One of the weapons in the Reynosa investigation — a 9mm handgun — was recovered 11 days after its purchase in the Houston area.

"Every time we open one of these cases, we are learning something new," said William Hoover of the ATF. The Reynosa seizure has spawned 25 to 30 ongoing trafficking investigations across the USA, he said.

Escalating violence in the battle to control the lucrative drug trade in Mexico has increased the demand for weapons, while the cost for firearms along the U.S. side of the border has soared, Hoover said. Those market forces drive traffickers far into the interior of the United States in search of new and cheaper supplies of firearms.

Denise Dresser, a political science professor at Mexico's Autonomous Institute of Technology, told a Senate panel Tuesday that up to 2,000 weapons per day flow into Mexico from the United States.

Many of the guns recovered in Mexico also are much more quickly used in crimes than is typical in U.S.-based gun investigations.

In the Reynosa seizure, U.S. investigators are focusing on about 120 weapons in which the time of a gun purchase to the time of recovery in a crime is half of the 10-year U.S. average. This includes newly purchased handguns and assault rifles, Hoover said.

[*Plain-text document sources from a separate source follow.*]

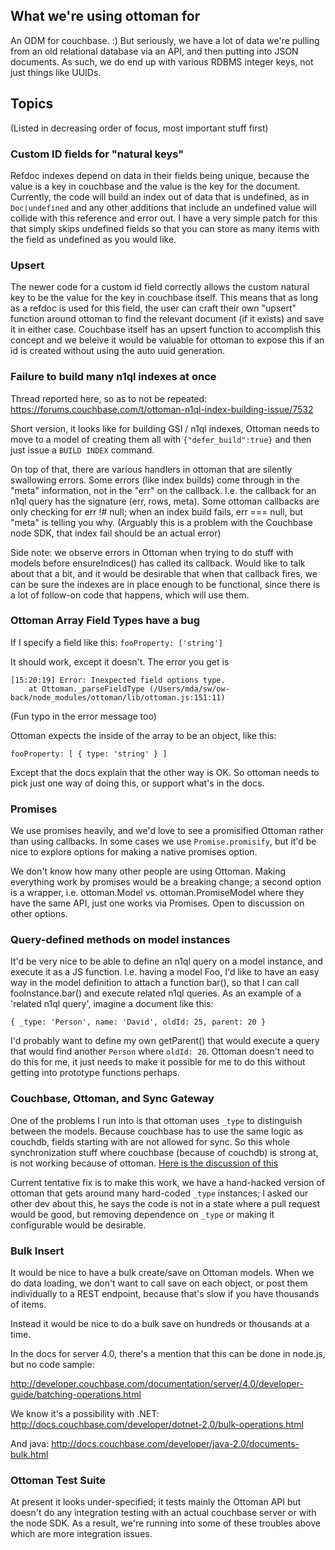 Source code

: ## What we're using ottoman for

An ODM for couchbase. :)  But seriously, we have a lot of data we're pulling from an old relational database via an API, and then putting into JSON documents.  As such, we do end up with various RDBMS integer keys, not just things like UUIDs.

## Topics

(Listed in decreasing order of focus, most important stuff first)

### Custom ID fields for "natural keys"

Refdoc indexes depend on data in their fields being unique, because the value is 
a key in couchbase and the value is the key for the document. Currently, the 
code will build an index out of data that is undefined, as in `Doc|undefined` 
and any other additions that include an undefined value will collide with this 
reference and error out. I have a very simple patch for this that simply skips 
undefined fields so that you can store as many items with the field as 
undefined as you would like. 

### Upsert

The newer code for a custom id field correctly allows the custom natural key to 
be the value for the key in couchbase itself. This means that as long as a 
refdoc is used for this field, the user can craft their own "upsert" function 
around ottoman to find the relevant document (if it exists) and save it in 
either case. Couchbase itself has an upsert function to accomplish this concept 
and we beleive it would be valuable for ottoman to expose this if an id is 
created without using the auto uuid generation.  

### Failure to build many n1ql indexes at once

Thread reported here, so as to not be repeated:
https://forums.couchbase.com/t/ottoman-n1ql-index-building-issue/7532

Short version, it looks like for building GSI / n1ql indexes, Ottoman needs to
move to a model of creating them all with ```{"defer_build":true}``` and then just
issue a `BUILD INDEX` command.

On top of that, there are various handlers in ottoman that are silently
swallowing errors.  Some errors (like index builds) come through in the "meta"
information, not in the "err" on the callback.   I.e. the callback for an
n1ql query has the signature (err, rows, meta).   Some ottoman callbacks
are only checking for err !# null; when an index build fails, err === null,
but "meta" is telling you why.   (Arguably this is a problem with the Couchbase
node SDK, that index fail should be an actual error)

Side note:  we observe errors in Ottoman when trying to do stuff with models
before ensureIndices() has called its callback.  Would like to talk about that
a bit, and it would be desirable that when that callback fires, we can be sure
the indexes are in place enough to be functional, since there is a lot of
follow-on code that happens, which will use them.

### Ottoman Array Field Types have a bug

If I specify a field like this:
`fooProperty: ['string']`

It should work, except it doesn't.  The error you get is
```
[15:20:19] Error: Inexpected field options type.
    at Ottoman._parseFieldType (/Users/mda/sw/ow-back/node_modules/ottoman/lib/ottoman.js:151:11)
```    

(Fun typo in the error message too)

Ottoman expects the inside of the array to be an object, like this:

`fooProperty: [ { type: 'string' } ]`

Except that the docs explain that the other way is OK.  So ottoman needs to
pick just one way of doing this, or support what's in the docs.

### Promises

We use promises heavily, and we'd love to see a promisified Ottoman rather than
using callbacks.  In some cases we use `Promise.promisify`, but it'd be nice
to explore options for making a native promises option.

We don't know how many other people are using Ottoman.  Making everything work
by promises would be a breaking change; a second option is a wrapper, i.e.
ottoman.Model vs. ottoman.PromiseModel where they have the same API, just one
works via Promises.  Open to discussion on other options.

### Query-defined methods on model instances

It'd be very nice to be able to define an n1ql query on a model instance, and
execute it as a JS function.  I.e. having a model Foo, I'd like to have an easy
way in the model definition to attach a function bar(), so that I can call
fooInstance.bar() and execute related n1ql queries.  As an example of a
'related n1ql query', imagine a document like this:

```
{ _type: 'Person', name: 'David', oldId: 25, parent: 20 }
```

I'd probably want to define my own getParent() that would execute a query that
would find another `Person` where `oldId: 20`.   Ottoman doesn't need to do
this for me, it just needs to make it possible for me to do this without
getting into prototype functions perhaps.

### Couchbase, Ottoman, and Sync Gateway

One of the problems I run into is that ottoman uses `_type` to distinguish
between the models. Because couchbase has to use the same logic as couchdb,
fields starting with are not allowed for sync. So this whole synchronization
stuff where couchbase (because of couchdb) is strong at, is not working
because of ottoman.  [Here is the discussion of this](https://forums.couchbase.com/t/sync-gateway-and-ottoman-driven-shadow-unable-to-sync/7344)

Current tentative fix is to make this work, we have a hand-hacked version of
ottoman that gets around many hard-coded `_type` instances; I asked our other
dev about this, he says the code is not in a state where a pull request would
be good, but removing dependence on `_type` or making it configurable would be
desirable.

### Bulk Insert

It would be nice to have a bulk create/save on Ottoman models.  When we do
data loading, we don't want to call save on each object, or post them
individually to a REST endpoint, because that's slow if you have thousands
of items.

Instead it would be nice to do a bulk save on hundreds or thousands at a time.

In the docs for server 4.0, there's a mention that this can be done in node.js,
but no code sample:

http://developer.couchbase.com/documentation/server/4.0/developer-guide/batching-operations.html

We know it's a possibility with .NET:
http://docs.couchbase.com/developer/dotnet-2.0/bulk-operations.html

And java:
http://docs.couchbase.com/developer/java-2.0/documents-bulk.html

### Ottoman Test Suite

At present it looks under-specified; it tests mainly the Ottoman API but
doesn't do any integration testing with an actual couchbase server or with the
node SDK.  As a result, we're running into some of these troubles above which
are more integration issues.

"There is no doubt about it that the (drug-trafficking organizations) need firearms," he said. "Everybody knows the fight is on; everybody knows the pressure is being applied along the border."

Lawmakers join fight

That pressure, the ATF official says, is driving up gun prices in border states.

In Texas, for example, a used .45-caliber handgun may sell for about $750. North of the U.S. border states, Hoover says, the same gun may cost $350.

Within the past six months, Hoover says, a federal investigation revealed that traffickers were paying a flat fee of about $1,000 per gun, regardless of the type, to keep the flow of weapons moving.

Fearing increased spillover violence on the U.S. side of the border, federal lawmakers from border states, including Reps. Ciro Rodriguez, D-Texas, and Harry Teague, D-N.M., on Wednesday introduced legislation that would provide $379 million in law enforcement aid aimed in part at slowing the gun-smuggling trade.

The proposal includes a plan to inspect vehicles traveling into Mexico from the United States.

It also includes $30 million for the ATF to expand its gun-smuggling investigations along the Southwestern border.

"The funding in this bill provides law enforcement with additional resources to aggressively go after the illegal gun smuggling that has fueled much of the violence along the border," Teague says.